Have you got some examples of this agent in use and the outcomes it improves upon?

Hi @aaronpowell, thank you for the detailed feedback — I really appreciate you taking the time to review this carefully.

You're absolutely right about .NET 6 — I've already updated the agent to target .NET 8+.

On the broader question of how this differs from the default agents combined with .NET skills: the intent here is not to duplicate those capabilities, but to introduce a self-learning execution pattern on top of them — specifically designed for long-running, architecture-heavy work on a real codebase.

The two key additions this agent provides are:

Lessons
When the agent makes a mistake, the context of what went wrong and how it was fixed is typically scoped to the current chat session and may get summarised or lost due to limited context windows. Lessons are stored directly in the workspace, making them persistent and accessible across sessions — helping the agent avoid repeating the same mistakes on the same codebase.

Memories
While Copilot's built-in memory is a great general-purpose feature, the intent here is for the agent to build a durable, workspace-scoped understanding of key architectural decisions and patterns specific to the project. This is intentionally complementary rather than competing with built-in memory.

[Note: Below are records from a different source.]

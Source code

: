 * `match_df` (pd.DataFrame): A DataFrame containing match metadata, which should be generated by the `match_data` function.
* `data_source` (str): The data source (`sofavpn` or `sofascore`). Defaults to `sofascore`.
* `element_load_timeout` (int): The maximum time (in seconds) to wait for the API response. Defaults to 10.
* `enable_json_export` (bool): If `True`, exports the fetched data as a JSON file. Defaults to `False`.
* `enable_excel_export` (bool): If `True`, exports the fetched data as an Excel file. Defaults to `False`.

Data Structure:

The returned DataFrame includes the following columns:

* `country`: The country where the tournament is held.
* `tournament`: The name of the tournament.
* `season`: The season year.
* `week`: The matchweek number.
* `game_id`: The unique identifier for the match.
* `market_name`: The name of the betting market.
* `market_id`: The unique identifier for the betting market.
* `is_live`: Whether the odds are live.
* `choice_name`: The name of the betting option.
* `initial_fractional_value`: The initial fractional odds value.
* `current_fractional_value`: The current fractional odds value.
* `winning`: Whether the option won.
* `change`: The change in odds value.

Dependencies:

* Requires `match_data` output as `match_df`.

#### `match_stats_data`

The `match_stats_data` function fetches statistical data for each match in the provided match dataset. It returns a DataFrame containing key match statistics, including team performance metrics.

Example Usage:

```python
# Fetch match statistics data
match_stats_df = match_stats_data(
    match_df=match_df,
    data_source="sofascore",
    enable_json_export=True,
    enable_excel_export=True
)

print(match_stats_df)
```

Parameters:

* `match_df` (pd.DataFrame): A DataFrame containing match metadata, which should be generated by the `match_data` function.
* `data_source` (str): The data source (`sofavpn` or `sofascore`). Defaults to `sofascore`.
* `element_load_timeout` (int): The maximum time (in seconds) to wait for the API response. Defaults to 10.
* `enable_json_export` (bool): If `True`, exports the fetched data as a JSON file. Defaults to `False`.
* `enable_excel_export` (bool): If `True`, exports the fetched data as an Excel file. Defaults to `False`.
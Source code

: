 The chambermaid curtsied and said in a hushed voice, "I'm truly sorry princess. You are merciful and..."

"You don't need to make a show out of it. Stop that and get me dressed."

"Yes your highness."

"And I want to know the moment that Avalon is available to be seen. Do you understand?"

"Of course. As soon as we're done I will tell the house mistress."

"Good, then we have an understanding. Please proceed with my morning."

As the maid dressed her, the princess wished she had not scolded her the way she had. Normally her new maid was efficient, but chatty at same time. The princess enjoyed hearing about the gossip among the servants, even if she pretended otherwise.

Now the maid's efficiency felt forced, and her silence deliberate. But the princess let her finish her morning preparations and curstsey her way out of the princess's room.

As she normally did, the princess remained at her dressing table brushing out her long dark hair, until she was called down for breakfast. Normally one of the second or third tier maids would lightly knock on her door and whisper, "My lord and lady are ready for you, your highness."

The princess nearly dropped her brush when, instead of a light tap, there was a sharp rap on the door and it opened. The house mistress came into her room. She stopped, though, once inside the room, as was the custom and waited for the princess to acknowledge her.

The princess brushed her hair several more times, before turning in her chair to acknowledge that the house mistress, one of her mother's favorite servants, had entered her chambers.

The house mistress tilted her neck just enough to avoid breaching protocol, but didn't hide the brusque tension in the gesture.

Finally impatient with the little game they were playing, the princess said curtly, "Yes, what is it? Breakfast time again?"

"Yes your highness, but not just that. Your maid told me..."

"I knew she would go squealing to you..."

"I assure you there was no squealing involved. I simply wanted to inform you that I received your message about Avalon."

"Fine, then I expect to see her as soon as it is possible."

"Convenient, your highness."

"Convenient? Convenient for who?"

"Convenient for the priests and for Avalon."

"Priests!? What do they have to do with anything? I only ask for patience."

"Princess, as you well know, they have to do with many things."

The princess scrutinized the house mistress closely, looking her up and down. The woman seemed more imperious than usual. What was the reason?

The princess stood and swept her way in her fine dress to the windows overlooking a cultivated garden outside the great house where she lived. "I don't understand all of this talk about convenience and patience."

Together, these shift the agent from having a volatile, session-scoped understanding of a codebase to a more permanent, cumulative one — similar to how a developer naturally builds familiarity with a project over time.

I've been using this pattern in my own work and found it effective in reducing repeated errors and improving continuity across sessions. An example of how lessons and memories are structured in practice can be found here: MediatorLite commit

I am open to suggestions on how to better scope or present this so it's clearly additive to the existing .NET skills.